IMPORTANT: There is a filling procedure in the book. (See link below). There is one part to that they assume you know. I didn’t, but it eventually became clear. First it has you adding fluid until you are in the COLD range. Then it has you fire it up and bring it to 160ºF plus and bring it up to the hot range. At this point it actually takes several more quarts. Once you have done that the cold reading is no longer valid, in fact it will show waay too much. The cold level is ONLY to establish a safe minimum amount to start it up. It has to be running and up to temperature to get the level to the actual required. At this point the cold level is meaningless. Now, sitting in the driveway you will not get it to the required temperature. Mine takes hills and a few hours to get above 160ºF. So I have now learned to bring a few quarts and stop every so often to check and add.
But, by all means, read the Allison book that came with your coach, or download from the web… https://www.rvtechlibrary.com/transmissions/1000_2000_operators.pdf
For starters the book calls for changing the “External Transmission Control Filter” at 5000 miles. Then you’re off the hook until many miles later. (50,000/24M but more on that later). I suspect it’s to assure that if there was any matter from manufacture which collected in the filter it is not reducing the flow.
This one’s easy….. Here it is:
You’ll find it on the bottom of the transmission, can’t miss it. There’s a magnet there…. clean and place on new filter! You’ll need a little fluid about a pint, Allison TES 295 approved, to top it off again when you’re done. I got some Fleetrite Synthetic ATF…. I bought a gallon, some people bring a small container and schmooze the shop out of a few ounces out of the bulk barrel.
The book mentions another filter, the auxiliary lube filter. The best I can tell it is NOT installed on the 2500MH. And after extensive debate on social media (some of it with people that actually know what they are talking about) and a phone call to Allison I have confirmed there is no internal filter that needs replacing. There is a screen in there that is replaced when the transmission is ever rebuilt.
Fast forward about 20,000 miles and I know a bit more. There’s ATF (Automatic Transmission Fluid) that meet Allison TES 295 and then there’s Allison Transynd (Made for Allison by Castrol). After chatting with the guy that wrote the TES 295 spec it turns out that if you run Transynd in it, you don’t heave to replace that until it wears out, which you can determine via analysis. Take a small sample and send it to a lab. They will tell you how your fluid is doing. This is how truck fleets maintain their transmissions, as an occasional $20-$40 analysis versus thousands of gallons of fluid translates into hundreds of thousands of dollars.

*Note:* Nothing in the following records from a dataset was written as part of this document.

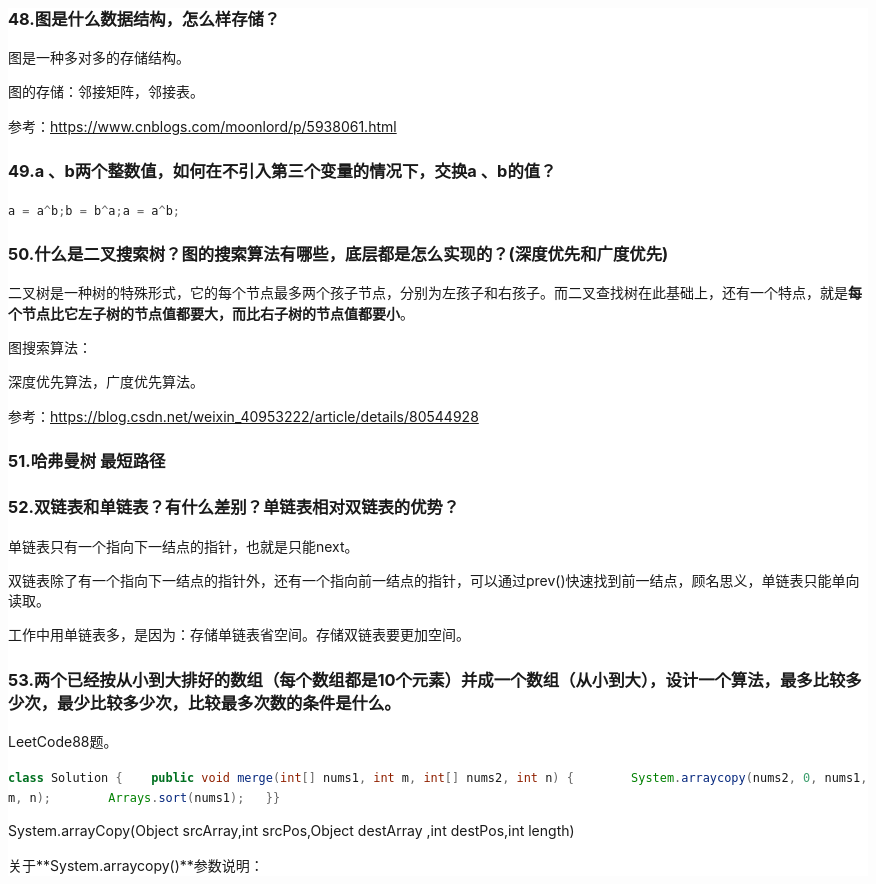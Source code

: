
### 48.图是什么数据结构，怎么样存储？

图是一种多对多的存储结构。

图的存储：邻接矩阵，邻接表。



参考：https://www.cnblogs.com/moonlord/p/5938061.html



### 49.a 、b两个整数值，如何在不引入第三个变量的情况下，交换a 、b的值？

```java
a = a^b;b = b^a;a = a^b;
```



### 50.什么是二叉搜索树？图的搜索算法有哪些，底层都是怎么实现的？(深度优先和广度优先)

二叉树是一种树的特殊形式，它的每个节点最多两个孩子节点，分别为左孩子和右孩子。而二叉查找树在此基础上，还有一个特点，就是**每个节点比它左子树的节点值都要大，而比右子树的节点值都要小**。



图搜索算法：

深度优先算法，广度优先算法。

参考：https://blog.csdn.net/weixin_40953222/article/details/80544928



### 51.哈弗曼树 最短路径

### 52.双链表和单链表？有什么差别？单链表相对双链表的优势？

单链表只有一个指向下一结点的指针，也就是只能next。

双链表除了有一个指向下一结点的指针外，还有一个指向前一结点的指针，可以通过prev()快速找到前一结点，顾名思义，单链表只能单向读取。



工作中用单链表多，是因为：存储单链表省空间。存储双链表要更加空间。



### 53.两个已经按从小到大排好的数组（每个数组都是10个元素）并成一个数组（从小到大），设计一个算法，最多比较多少次，最少比较多少次，比较最多次数的条件是什么。

LeetCode88题。

```java
class Solution {    public void merge(int[] nums1, int m, int[] nums2, int n) {        System.arraycopy(nums2, 0, nums1, m, n);        Arrays.sort(nums1);   }}
```

System.arrayCopy(Object srcArray,int srcPos,Object destArray ,int destPos,int length)



关于**System.arraycopy()**参数说明：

I am not sure whether that’s the route I want to take, but for starters I don’t know what is in there. ANY fluid you put in there needs to meet the Allison TES 295 spec, but they are not the same as Transynd. There’s a tag on the dipstick and it’s not telling me much more than that whatever is in there, which was put in by Freightliner, is Allison approved and meets TES 295….
Also, there’s an interesting maintenance calculator on the Allison website. Based on the usage numbers I put in it gave me a 50,000 miles, or 48 month (versus the book 24 months) change interval.
Now, something else that I keep in mind is that the tow rating for this coach, 5000#, is limited by the transmissions. Most other Berkshires have an Allison 3000 with is rated to 10K. I do occasionally tow at the limit. I keep the transmission temp up on the LBCU at all times and have never seen a temp even close to the upper limits (220º IIRC) but it does play into my thinking about maintenance.
Right now I plan on doing a complete fluid/filter change with Transynd at 50K/48 months, which should be about the same thing at our usage. Now, when you drain and change the fluid, there’s a lot that stays behind in the torque converter, so “the man who wrote the spec” recommends that to change over to Transynd you drain all that will drain, refill with Transynd, drive for a half hour and repeat. So right now that’s what’s probably going to happen.
And then it was time…… 45K miles, but a little over 4 years. So, ordered a new control filter and went out and got a few gallons of Transynd. Pull the plug and let it drain into a clean container so I can measure how much comes out. About 9-10 qts. Replaced with Transynd.
One note. Not unlike the generator getting a nice clean reading on the dip stick is not easy. I have found that the best method is to remove the dipstick and then go do something else for a while so that all the fluid in the tube is out. Then do the reading.
Looked pretty clean coming out of the hole, but all in the tub I could see that it was a little dirty. No burned smell though so that’s good. Glad I did it. And, you don’t get ALL of it out like this, so I think I will do it again in 25,000 miles. As an interesting side note, SEVERE duty requires a change every 12,000 miles…. On page 56 of the manual referred to above a “Motor Home” is under severe duty.